WORK REQUIRED
Report each line from the data below that holds the word "with".

EXTRACTED ENTRIES
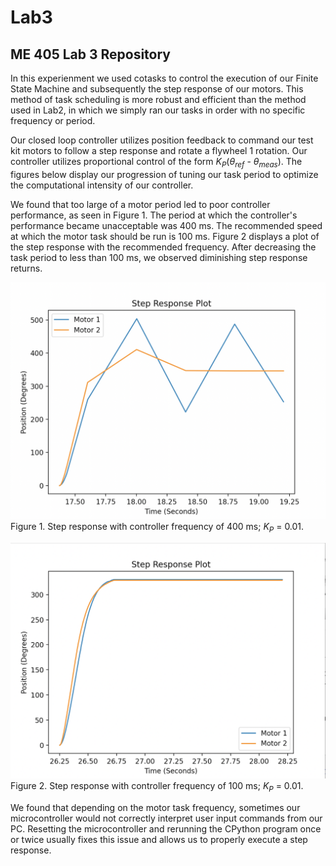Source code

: # Lab3
## ME 405 Lab 3 Repository

In this experienment we used cotasks to control the execution of our Finite State Machine
and subsequently the step response of our motors. This method of task scheduling is more
robust and efficient than the method used in Lab2, in which we simply ran our tasks in
order with no specific frequency or period. 

Our closed loop controller utilizes position feedback to command our test kit motors
to follow a step response and rotate a flywheel 1 rotation. Our controller utilizes proportional control of the form
*K<sub>P</sub>*(*&theta;<sub>ref</sub>* - *&theta;<sub>meas</sub>*). The figures below 
display our progression of tuning our task period to optimize the computational intensity
of our controller.

We found that too large of a motor period led to poor controller performance, as seen in
Figure 1. The period at which the controller's performance became unacceptable was 400
ms. The recommended speed at which the motor task should be run is 100 ms. Figure 2 displays
a plot of the step response with the recommended frequency. After decreasing the task period
to less than 100 ms, we observed diminishing step response returns.

![Step response with motor task frequency of 400 ms](Kp=0.01{PER=400}.png)
<br>
Figure 1. Step response with controller frequency of 400 ms; *K<sub>P</sub>* = 0.01. 

![Step response with motor task frequnecy of 100 ms](Kp=0.01.png)
<br>
Figure 2. Step response with controller frequency of 100 ms; *K<sub>P</sub>* = 0.01.

We found that depending on the motor task frequency, sometimes our microcontroller would not correctly interpret user input commands
from our PC. Resetting the microcontroller and rerunning the CPython program once or twice usually fixes this issue and allows us to
properly execute a step response.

RESULT OF THE EXERCISE
order with no specific frequency or period. 
a plot of the step response with the recommended frequency. After decreasing the task period
![Step response with motor task frequency of 400 ms](Kp=0.01{PER=400}.png)
Figure 1. Step response with controller frequency of 400 ms; *K<sub>P</sub>* = 0.01. 
![Step response with motor task frequnecy of 100 ms](Kp=0.01.png)
Figure 2. Step response with controller frequency of 100 ms; *K<sub>P</sub>* = 0.01.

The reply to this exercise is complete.